女子プロゴルファー永井花奈(23=デンソー)が「アベ100切り」のポイントを教えるレッスン。今回は、林からの低い球の打ち方です。アマチュアゴルファーには特殊な打ち方ですが、知れば得する有効技「コック打法」を紹介します。

永井花奈プロ
永井花奈プロ

こんにちは、永井花奈です! 今回は林に入れてしまった時の脱出方法として、低い球の打ち方を紹介したいと思います。
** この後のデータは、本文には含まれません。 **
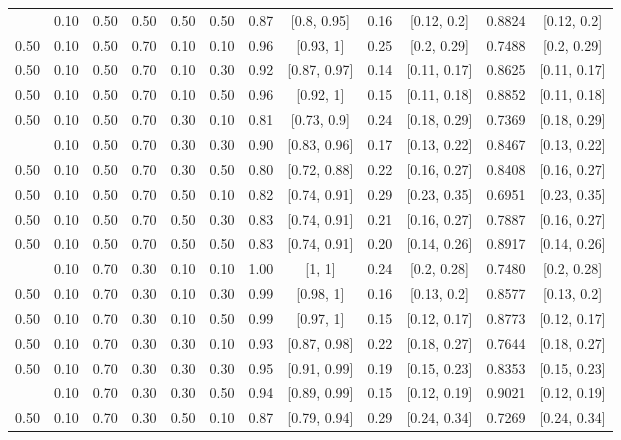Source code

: \documentclass[
  11pt,
]{article}
\begin{document}
\begin{landscape}
\begin{ThreePartTable}
\begin{longtable}[t]{cccccccccccc}
\addlinespace
0.50 & 0.10 & 0.50 & 0.50 & 0.50 & 0.50 & 0.87 & {}[0.8, 0.95] & 0.16 & {}[0.12, 0.2] & 0.8824 & {}[0.12, 0.2]\\
0.50 & 0.10 & 0.50 & 0.70 & 0.10 & 0.10 & 0.96 & {}[0.93, 1] & 0.25 & {}[0.2, 0.29] & 0.7488 & {}[0.2, 0.29]\\
0.50 & 0.10 & 0.50 & 0.70 & 0.10 & 0.30 & 0.92 & {}[0.87, 0.97] & 0.14 & {}[0.11, 0.17] & 0.8625 & {}[0.11, 0.17]\\
0.50 & 0.10 & 0.50 & 0.70 & 0.10 & 0.50 & 0.96 & {}[0.92, 1] & 0.15 & {}[0.11, 0.18] & 0.8852 & {}[0.11, 0.18]\\
0.50 & 0.10 & 0.50 & 0.70 & 0.30 & 0.10 & 0.81 & {}[0.73, 0.9] & 0.24 & {}[0.18, 0.29] & 0.7369 & {}[0.18, 0.29]\\
\addlinespace
0.50 & 0.10 & 0.50 & 0.70 & 0.30 & 0.30 & 0.90 & {}[0.83, 0.96] & 0.17 & {}[0.13, 0.22] & 0.8467 & {}[0.13, 0.22]\\
0.50 & 0.10 & 0.50 & 0.70 & 0.30 & 0.50 & 0.80 & {}[0.72, 0.88] & 0.22 & {}[0.16, 0.27] & 0.8408 & {}[0.16, 0.27]\\
0.50 & 0.10 & 0.50 & 0.70 & 0.50 & 0.10 & 0.82 & {}[0.74, 0.91] & 0.29 & {}[0.23, 0.35] & 0.6951 & {}[0.23, 0.35]\\
0.50 & 0.10 & 0.50 & 0.70 & 0.50 & 0.30 & 0.83 & {}[0.74, 0.91] & 0.21 & {}[0.16, 0.27] & 0.7887 & {}[0.16, 0.27]\\
0.50 & 0.10 & 0.50 & 0.70 & 0.50 & 0.50 & 0.83 & {}[0.74, 0.91] & 0.20 & {}[0.14, 0.26] & 0.8917 & {}[0.14, 0.26]\\
\addlinespace
0.50 & 0.10 & 0.70 & 0.30 & 0.10 & 0.10 & 1.00 & {}[1, 1] & 0.24 & {}[0.2, 0.28] & 0.7480 & {}[0.2, 0.28]\\
0.50 & 0.10 & 0.70 & 0.30 & 0.10 & 0.30 & 0.99 & {}[0.98, 1] & 0.16 & {}[0.13, 0.2] & 0.8577 & {}[0.13, 0.2]\\
0.50 & 0.10 & 0.70 & 0.30 & 0.10 & 0.50 & 0.99 & {}[0.97, 1] & 0.15 & {}[0.12, 0.17] & 0.8773 & {}[0.12, 0.17]\\
0.50 & 0.10 & 0.70 & 0.30 & 0.30 & 0.10 & 0.93 & {}[0.87, 0.98] & 0.22 & {}[0.18, 0.27] & 0.7644 & {}[0.18, 0.27]\\
0.50 & 0.10 & 0.70 & 0.30 & 0.30 & 0.30 & 0.95 & {}[0.91, 0.99] & 0.19 & {}[0.15, 0.23] & 0.8353 & {}[0.15, 0.23]\\
\addlinespace
0.50 & 0.10 & 0.70 & 0.30 & 0.30 & 0.50 & 0.94 & {}[0.89, 0.99] & 0.15 & {}[0.12, 0.19] & 0.9021 & {}[0.12, 0.19]\\
0.50 & 0.10 & 0.70 & 0.30 & 0.50 & 0.10 & 0.87 & {}[0.79, 0.94] & 0.29 & {}[0.24, 0.34] & 0.7269 & {}[0.24, 0.34]\\

\end{longtable}
\end{ThreePartTable}
\end{landscape}
\end{document}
ティーショットが曲がって、林に行ってしまうことはプロでもあります。そうなると、木の枝が邪魔になって、普段通りの高さの弾道が打てないことが多くなると思います。特に林間コースでは、その傾向が強くなりますよね。そんな時に知っておくと有効で、より再現率の高い低い球の打ち方が、今回紹介する「コック打法」です!

永井プロのお手本ショット
永井プロのお手本ショット

まずは、ボールを右足の前に置きます。そうすることでいつもよりハンドファーストになります。ハンドファーストになることで、クラブのロフトが立ち、ボールを低く打ち出す準備が整います。また、右足側にセットする分、フェースをかぶせます。私は通したいところの1メートルくらい右にスパットを見つけて、そこにフェース面をセットします。

そして、ここからがいつものスイングと全く違うところ。「コック打法」ですから、コックだけでクラブを上げて、そのまま下ろすイメージで打ちます。イメージ的にはボールに当てて終わりですが、実際は惰性でフォロースルーは出ます。
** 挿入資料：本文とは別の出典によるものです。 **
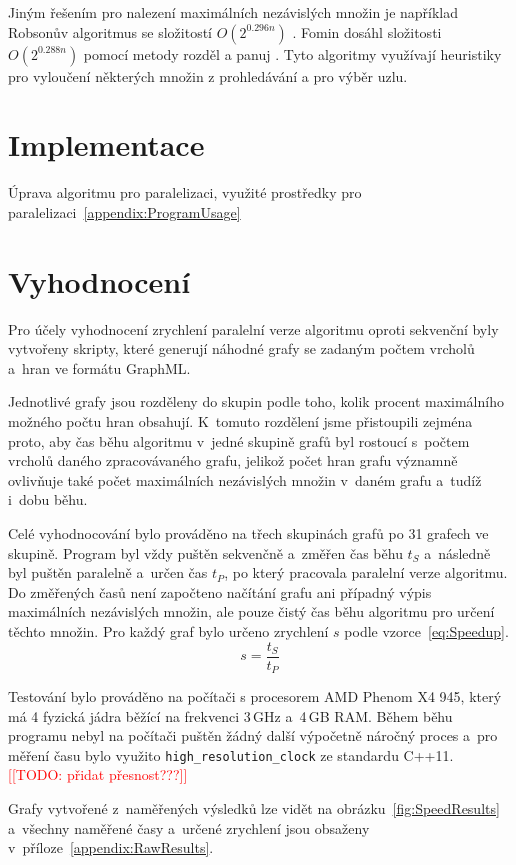 \documentclass[12pt]{article}
\newcommand{\todo}[1]{\textcolor{red}{[[TODO: #1]]}}
\begin{document}
Jiným řešením pro nalezení maximálních nezávislých množin je například Robsonův algoritmus se složitostí \(O(2^{0.296n})\) \cite{robson}. Fomin dosáhl složitosti \(O(2^{0.288n})\) pomocí metody rozděl a panuj \cite{fomin}. Tyto algoritmy využívají heuristiky pro vyloučení některých množin z prohledávání a pro výběr uzlu.  

\section{Implementace}
Úprava algoritmu pro paralelizaci, využité prostředky pro paralelizaci~\ref{appendix:ProgramUsage}


\section{Vyhodnocení}
Pro účely vyhodnocení zrychlení paralelní verze algoritmu oproti sekvenční byly vytvořeny skripty, které generují náhodné grafy se zadaným počtem vrcholů a~hran ve formátu GraphML. 

Jednotlivé grafy jsou rozděleny do skupin podle toho, kolik procent maximálního možného počtu hran obsahují. K~tomuto rozdělení jsme přistoupili zejména proto, aby čas běhu algoritmu v~jedné skupině grafů byl rostoucí s~počtem vrcholů daného zpracovávaného grafu, jelikož počet hran grafu významně ovlivňuje také počet maximálních nezávislých množin v~daném grafu a~tudíž i~dobu běhu. 

Celé vyhodnocování bylo prováděno na třech skupinách grafů po 31 grafech ve skupině. Program byl vždy puštěn sekvenčně a~změřen čas běhu $t_S$ a~následně byl puštěn paralelně a~určen čas $t_P$, po který pracovala paralelní verze algoritmu. Do změřených časů není započteno načítání grafu ani případný výpis maximálních nezávislých množin, ale pouze čistý čas běhu algoritmu pro určení těchto množin. Pro každý graf bylo určeno zrychlení $s$ podle vzorce~\ref{eq:Speedup}.
\begin{equation}
    s = \frac{t_S}{t_P} \label{eq:Speedup}
\end{equation}

Testování bylo prováděno na počítači s procesorem AMD Phenom X4 945, který má 4 fyzická jádra běžící na frekvenci 3\,GHz a~4\,GB RAM. Během běhu programu nebyl na počítači puštěn žádný další výpočetně náročný proces a~pro měření času bylo využito \texttt{high\_resolution\_clock} ze standardu C++11. \todo{přidat přesnost???}

Grafy vytvořené z~naměřených výsledků lze vidět na obrázku~\ref{fig:SpeedResults} a~všechny naměřené časy a~určené zrychlení jsou obsaženy v~příloze~\ref{appendix:RawResults}.
\end{document}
大切なのは、振るイメージを持たないことです。この打ち方が必要になる場面は脱出優先なので、距離を出す必要はありません。コックを使って上げたクラブをそのまま下ろすだけ。イメージ的には当てて終わりですので、振るイメージが加わると打点がぶれて、ミスショットにつながってしまいます。アマチュアのみなさんにとっては特殊な打ち方になりますので、コースでいきなり試さず、練習場で試してから使ってみてくださいね!

ヒンジとコック
ヒンジとコック

◆コックとヒンジ いずれも手首の動きを表す用語ですが、縦方向の動きを「コック」、横方向の動きを「ヒンジ」と呼びます。ヒンジはあまり聞き覚えがない用語かもしれません。両者をバランス良く使えると、力強いインパクトが可能となります。ヒンジには手の甲側に折れる「背屈」と手のひら側に折れる「掌屈」がありますが、多くのアマチュアゴルファーはトップ、インパクトで左手首が背屈していると言われます。一般的に左手首はトップ、インパクトで掌屈、フィニッシュで背屈が理想とされています。

◆永井花奈(ながい・かな)1997年(平9)6月16日、東京都生まれ。16年7月、プロテスト合格。17年にツアー初優勝を果たすと、賞金ランク20位に入りシード権を獲得。昨年も36位で3年連続のシード権確保。所属はデンソー、契約クラブはヤマハ、ボールはタイトリスト、ウエアはMARK&LONA、シューズはecco。趣味は映画観賞。155センチ。